Despite having to deal with frequent misunderstandings and being the object of ridicule, the only family in Taiwan surnamed Chia (假) — meaning fake or pretentious — embraces and takes pride in their distinctive family name.
“This is not fake, this is for real. We’re the only ‘five-and-a-half’ people in Taiwan to have that surname,” 82-year-old Chia Yueh-sung (假月松) said, referring to himself, his four children and his wife, as he proudly leafed through a pedigree of the Chia family that took his family two years of research to compile.
He said his wife and his daughter — a doctoral graduate who teaches abroad — are often jokingly referred to as “Mrs Fake” and “Dr Fake” respectively.
“Sometimes, I just play along by saying that my ‘real’ wife is at home,” he said.
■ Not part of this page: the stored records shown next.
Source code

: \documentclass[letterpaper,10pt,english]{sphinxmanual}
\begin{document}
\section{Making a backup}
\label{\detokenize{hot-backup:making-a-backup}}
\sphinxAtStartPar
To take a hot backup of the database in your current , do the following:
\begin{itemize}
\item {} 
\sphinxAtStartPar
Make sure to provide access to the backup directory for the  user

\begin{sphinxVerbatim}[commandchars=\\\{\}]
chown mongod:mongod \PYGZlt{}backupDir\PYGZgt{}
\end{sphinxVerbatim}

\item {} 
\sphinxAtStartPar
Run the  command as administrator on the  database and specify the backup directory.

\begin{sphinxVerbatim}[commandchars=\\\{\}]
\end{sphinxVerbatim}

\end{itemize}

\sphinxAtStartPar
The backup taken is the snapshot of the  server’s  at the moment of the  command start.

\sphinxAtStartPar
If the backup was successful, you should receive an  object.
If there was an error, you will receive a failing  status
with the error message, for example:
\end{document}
Before retiring from law enforcement, Chia said his last name also caused him problems at work, as he had to occasionally show his identification card to prove that he was not a “fake police officer.”
Harmless jokes aside, the family name has landed Chia and his ancestors in China in dire predicaments at times.
After migrating from Henan Province to Jiangsu Province, several of Chia Yueh-sung’s ancestors who were military officers were detained by the Chinese military police after they were wrongfully accused of identity fraud due to a misunderstanding over the character “Chia” embroidered on their uniforms.
“They were further prosecuted when the Chinese Communist Party launched land reforms in 1950,” Chia added.
In 1951, as the turmoil wrought by China’s land reform spread, Chia Yueh-sung fled to Hong Kong-based Tiu Keng Leng refugee camp, also known as Rennie’s Mill, and later sought shelter with an acquaintance, surnamed Chu (屈), in Taiwan.
Chia Yueh-sung subsequently changed his family name to Chu in an attempt to obtain permanent residence through family-sponsored immigration in Taiwan.
After living under a false surname for about three years, he was able to restore his real family name after the Taiwanese government sought to address the problem of rampant name changes among displaced people fleeing the war in China.
Chia Yueh-sung became the first person in Taiwan to register under the name Chia — only to discover that returning to his original name would open the door to more misfortune.
In 1954, he sought admission to the Central Police College — the predecessor of the Taoyuan-based Central Police University.
During his first admission test, he could not find his seat in the examination room. His inquiries were met with “no comment” by the proctor and personnel from the National Policy Agency’s Public Security Office.
On further investigation, Chia was surprised to learn that he had been blacklisted by the police agency as a “suspected communist bandit” after his rare surname caught the attention of concerned government agencies.
He was only allowed to retake the test and admitted the following year after his persistent efforts to assure skeptical government departments that he “had nothing to hide.”
“The surname was chosen by my parents and I have nothing to complain about,” Chia said.
Chia said that while there are about 1,000 people comprising 100 households that bear the same surname in China, his family is the only one in Taiwan.
“When I got married, my dream was to have a dozen children. Although that wish was never unfulfilled, at least the number of people with the surname Chia in Taiwan has increased from one — myself — to five,” he said.